11-30-2001





























"The Corrections" by Jonathan Franzen


Reviewed by Adam Petty

Guest Writer

As a source of strength and encouragement, Gary Lambert keeps a mental Top Ten list of his wife Caroline's best sayings. Gary is a vice president at CenTrust Bank with a spacious house in the suburbs of Philadelphia, comfortably situated in the upper middle-class. Some of these aphorisms sound like self-empowering yuppiespeak: ``You don't have to apologize for buying the BMW,'' ``You're nothing at all like your father,'' ``Let's buy both!'' The most telling one, however, is saved for last: ``There's absolutely nothing useful about suffering,'' meaning that suffering will never get you better stock options or improve your IPO.

Gary is the eldest of the Lambert children, the family at the center of Jonathan Franzen's new novel The Corrections. But all is not well with Gary: he's trying to assure himself that he is not clinically depressed by keeping close tabs on his serotonin levels. His younger brother Chip, a former professor fired for having an affair with one of his students, is busily working on a screenplay involving academic discourses on Tudor drama. And Denise, the youngest child, is a chef at Philadelphia's hottest restaurant who is also carrying on an affair with the restaurant owner's wife.

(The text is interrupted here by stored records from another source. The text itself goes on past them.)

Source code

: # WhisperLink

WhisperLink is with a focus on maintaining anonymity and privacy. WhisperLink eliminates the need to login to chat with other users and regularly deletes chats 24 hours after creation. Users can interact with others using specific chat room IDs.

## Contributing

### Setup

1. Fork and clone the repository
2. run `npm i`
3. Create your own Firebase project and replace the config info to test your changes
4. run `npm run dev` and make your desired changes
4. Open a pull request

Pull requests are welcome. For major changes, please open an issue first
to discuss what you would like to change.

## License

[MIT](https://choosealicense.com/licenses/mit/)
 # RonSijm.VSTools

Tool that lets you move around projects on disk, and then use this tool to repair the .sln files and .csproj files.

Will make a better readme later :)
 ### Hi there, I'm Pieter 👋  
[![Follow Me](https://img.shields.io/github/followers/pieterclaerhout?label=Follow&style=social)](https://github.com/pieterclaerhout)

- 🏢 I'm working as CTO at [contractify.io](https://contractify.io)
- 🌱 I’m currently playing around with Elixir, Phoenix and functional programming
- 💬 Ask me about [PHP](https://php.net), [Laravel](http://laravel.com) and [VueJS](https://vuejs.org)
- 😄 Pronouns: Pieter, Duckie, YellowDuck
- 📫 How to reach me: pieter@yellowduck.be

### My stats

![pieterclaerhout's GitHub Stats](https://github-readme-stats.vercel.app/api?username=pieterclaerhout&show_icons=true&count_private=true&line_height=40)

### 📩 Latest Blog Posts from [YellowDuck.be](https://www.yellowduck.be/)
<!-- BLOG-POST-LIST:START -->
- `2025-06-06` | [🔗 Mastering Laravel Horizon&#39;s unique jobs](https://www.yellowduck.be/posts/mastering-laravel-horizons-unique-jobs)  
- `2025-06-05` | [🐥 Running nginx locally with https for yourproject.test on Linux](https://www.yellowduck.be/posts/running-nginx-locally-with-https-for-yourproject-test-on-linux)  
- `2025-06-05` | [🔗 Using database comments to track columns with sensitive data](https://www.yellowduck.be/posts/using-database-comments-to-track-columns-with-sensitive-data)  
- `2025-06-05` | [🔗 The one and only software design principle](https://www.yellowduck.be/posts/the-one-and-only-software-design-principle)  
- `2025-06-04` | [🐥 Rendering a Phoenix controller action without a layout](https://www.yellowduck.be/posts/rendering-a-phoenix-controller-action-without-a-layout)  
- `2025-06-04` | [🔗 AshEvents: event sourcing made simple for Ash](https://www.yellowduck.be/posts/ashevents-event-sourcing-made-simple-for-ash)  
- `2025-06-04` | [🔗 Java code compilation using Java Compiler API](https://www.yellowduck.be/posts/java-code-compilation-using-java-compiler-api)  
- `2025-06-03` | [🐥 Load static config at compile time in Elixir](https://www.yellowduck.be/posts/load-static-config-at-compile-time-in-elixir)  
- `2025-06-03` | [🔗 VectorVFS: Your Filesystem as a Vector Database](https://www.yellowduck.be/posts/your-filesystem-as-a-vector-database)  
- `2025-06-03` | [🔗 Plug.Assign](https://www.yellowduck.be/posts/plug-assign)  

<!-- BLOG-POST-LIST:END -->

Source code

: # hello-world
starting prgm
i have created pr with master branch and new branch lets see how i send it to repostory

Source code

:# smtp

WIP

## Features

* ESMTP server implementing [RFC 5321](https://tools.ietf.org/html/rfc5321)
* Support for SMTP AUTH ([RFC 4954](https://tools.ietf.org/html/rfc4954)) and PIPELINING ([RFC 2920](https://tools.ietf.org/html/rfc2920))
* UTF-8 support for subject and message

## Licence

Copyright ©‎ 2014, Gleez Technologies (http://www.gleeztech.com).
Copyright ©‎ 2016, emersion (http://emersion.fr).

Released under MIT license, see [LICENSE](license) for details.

Enid Lambert likely wouldn't approve of her children's activities, because ``[t]he one thing she knew categorically, the principle she embraced the more passionately the more it was ridiculed in the media and popular entertainments, was that sex before marriage was immoral.'' Enid lives in St. Jude, a fictional town in the Midwest named after the patron saint of lost causes. Fictional or not, her children couldn't wait to leave town for the east coast, as all citizens of the rural Midwest are archly conservative, culturally backward and hopelessly obese. Enid divides her time between caring for her husband Alfred, a retired engineer afflicted with Parkinson's disease, and trying to convince her children to come home for one last Christmas, while their father is still alive.

One final family Christmas is Enid's most fervent wish because, as Denise explains, ``she loves Christmas the way other people love sex.'' This wish of hers gives the novel its forward punch.

As Enid gets ahold of her children in the middle of their respective crises, we get to know each family member's background and circumstances. Chip's role in the academy leads to some funny observations about the country's English departments, and Gary's world of SUVs and corporate seminars is well, if exhaustively, detailed. Some of Franzen's best writing, however, is about Alfred and his affliction. Perhaps this is surprising because Franzen at 42 is still a young man, unacquainted with the troubles of old age. Nonetheless, descriptions such as this one, of Alfred trying to eat one of his daughter's appetizers while his hands are shaking, are masterly: ``As if waiting for a break in a downpour so that he could run from his car into a grocery store, he waited for a lull in his tremor so that he could reach out and safely eat what she'd brought him.''

Enid's children do eventually make it to St. Jude at Christmas, for reasons of guilt or responsi-bility or simply feeling lost. This is the novel's centerpiece, and it's an elegant one. Watching this family try to take care of itself--and doing about as well as you'd expect--is involving and even moving. But Franzen puts a lot of other stuff on the table as well. There are several minor subplots and asides, including ones about anarchists, serial killers, the basics of metallurgy, and the economic history of Lithuania.

Some of these seem tacked on and only distantly related to the main story. Now, there's nothing wrong with ambition. If Franzen wants to take a group portrait of American society in the late 20th century, he's welcome to try. But in his effort to include something of everything, heads are cropped and people off to the side make goofy faces, distracting readers from the main characters. Franzen is a strong writer, but anyone would be hard pressed to form so many disparate elements into a cohesive whole.

As it stands, The Corrections is still a good book with much to offer. But if it had had some of its fat trimmed it could have been a better, leaner story.